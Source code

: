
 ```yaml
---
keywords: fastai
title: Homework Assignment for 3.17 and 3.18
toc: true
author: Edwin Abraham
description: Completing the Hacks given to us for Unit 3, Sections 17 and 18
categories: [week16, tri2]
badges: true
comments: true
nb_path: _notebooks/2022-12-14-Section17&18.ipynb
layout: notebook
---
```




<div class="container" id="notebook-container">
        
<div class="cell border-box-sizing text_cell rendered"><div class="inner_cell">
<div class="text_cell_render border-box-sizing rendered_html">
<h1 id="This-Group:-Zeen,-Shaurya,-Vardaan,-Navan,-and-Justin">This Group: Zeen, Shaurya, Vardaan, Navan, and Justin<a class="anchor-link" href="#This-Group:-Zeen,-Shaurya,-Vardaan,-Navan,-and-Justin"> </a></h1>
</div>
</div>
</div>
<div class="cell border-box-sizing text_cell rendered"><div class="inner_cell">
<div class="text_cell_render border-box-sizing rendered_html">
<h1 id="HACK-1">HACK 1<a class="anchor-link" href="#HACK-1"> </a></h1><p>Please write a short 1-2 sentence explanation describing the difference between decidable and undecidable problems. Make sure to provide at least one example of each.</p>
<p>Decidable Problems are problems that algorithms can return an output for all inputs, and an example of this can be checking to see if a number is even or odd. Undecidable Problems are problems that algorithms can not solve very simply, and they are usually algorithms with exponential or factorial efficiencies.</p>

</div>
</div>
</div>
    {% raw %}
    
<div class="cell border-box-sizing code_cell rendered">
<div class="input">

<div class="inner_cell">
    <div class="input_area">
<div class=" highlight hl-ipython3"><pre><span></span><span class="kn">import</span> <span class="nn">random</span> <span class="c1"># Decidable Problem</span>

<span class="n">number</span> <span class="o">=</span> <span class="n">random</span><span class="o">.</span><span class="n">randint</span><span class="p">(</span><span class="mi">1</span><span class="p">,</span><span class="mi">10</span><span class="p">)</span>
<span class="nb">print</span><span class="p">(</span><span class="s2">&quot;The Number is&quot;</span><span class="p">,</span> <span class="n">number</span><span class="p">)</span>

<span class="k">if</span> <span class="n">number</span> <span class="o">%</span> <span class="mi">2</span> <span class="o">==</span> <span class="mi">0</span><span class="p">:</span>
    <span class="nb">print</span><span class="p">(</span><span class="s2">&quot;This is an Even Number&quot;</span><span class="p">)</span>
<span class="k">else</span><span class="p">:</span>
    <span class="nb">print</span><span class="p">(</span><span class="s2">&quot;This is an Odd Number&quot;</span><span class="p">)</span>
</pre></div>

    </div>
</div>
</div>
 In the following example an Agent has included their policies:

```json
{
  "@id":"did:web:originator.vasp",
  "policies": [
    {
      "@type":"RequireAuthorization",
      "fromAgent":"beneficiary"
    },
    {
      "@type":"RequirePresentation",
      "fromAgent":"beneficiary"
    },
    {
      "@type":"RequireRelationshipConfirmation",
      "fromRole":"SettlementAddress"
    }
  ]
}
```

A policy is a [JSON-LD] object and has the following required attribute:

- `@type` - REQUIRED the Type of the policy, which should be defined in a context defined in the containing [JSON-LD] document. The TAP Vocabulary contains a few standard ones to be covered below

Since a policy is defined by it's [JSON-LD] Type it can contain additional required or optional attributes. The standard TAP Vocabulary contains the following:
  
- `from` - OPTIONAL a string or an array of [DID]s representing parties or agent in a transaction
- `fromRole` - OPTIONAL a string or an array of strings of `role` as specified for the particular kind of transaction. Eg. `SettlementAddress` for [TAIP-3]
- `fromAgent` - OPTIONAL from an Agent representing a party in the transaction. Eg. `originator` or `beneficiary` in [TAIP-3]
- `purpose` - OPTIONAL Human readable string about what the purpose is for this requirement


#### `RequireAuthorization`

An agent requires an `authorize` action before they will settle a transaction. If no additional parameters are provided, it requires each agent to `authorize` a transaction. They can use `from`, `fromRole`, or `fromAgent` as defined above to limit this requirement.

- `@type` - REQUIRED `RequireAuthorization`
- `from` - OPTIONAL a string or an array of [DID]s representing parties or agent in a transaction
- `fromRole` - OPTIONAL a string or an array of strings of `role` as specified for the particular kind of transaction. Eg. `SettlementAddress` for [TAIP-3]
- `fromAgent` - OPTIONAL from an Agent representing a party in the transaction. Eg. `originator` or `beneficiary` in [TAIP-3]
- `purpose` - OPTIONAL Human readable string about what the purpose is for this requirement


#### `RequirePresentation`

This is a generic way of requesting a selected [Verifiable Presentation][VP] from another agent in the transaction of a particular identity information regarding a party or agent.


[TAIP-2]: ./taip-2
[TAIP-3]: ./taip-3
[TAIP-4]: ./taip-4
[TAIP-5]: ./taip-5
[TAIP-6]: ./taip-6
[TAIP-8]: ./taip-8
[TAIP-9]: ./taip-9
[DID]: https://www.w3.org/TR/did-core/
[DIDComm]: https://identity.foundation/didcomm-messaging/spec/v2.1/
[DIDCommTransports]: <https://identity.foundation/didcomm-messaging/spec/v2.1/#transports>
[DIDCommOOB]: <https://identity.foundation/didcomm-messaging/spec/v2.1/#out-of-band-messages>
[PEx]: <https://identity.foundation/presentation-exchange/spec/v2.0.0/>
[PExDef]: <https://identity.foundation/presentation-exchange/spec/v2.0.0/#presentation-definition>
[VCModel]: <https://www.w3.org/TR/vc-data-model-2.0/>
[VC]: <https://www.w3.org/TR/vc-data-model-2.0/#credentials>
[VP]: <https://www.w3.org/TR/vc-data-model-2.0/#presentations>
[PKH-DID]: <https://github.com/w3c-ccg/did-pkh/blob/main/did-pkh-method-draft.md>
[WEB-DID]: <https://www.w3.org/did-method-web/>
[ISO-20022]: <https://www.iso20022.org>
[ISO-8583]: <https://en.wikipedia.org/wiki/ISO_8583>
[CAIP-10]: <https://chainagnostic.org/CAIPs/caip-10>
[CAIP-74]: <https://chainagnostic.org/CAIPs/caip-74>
··········
_WHAT TO WORK ON_. Copy out each line of the listing that holds the word "exchange".

_ANSWER SPACE_.
[PEx]: <https://identity.foundation/presentation-exchange/spec/v2.0.0/>
[PExDef]: <https://identity.foundation/presentation-exchange/spec/v2.0.0/#presentation-definition>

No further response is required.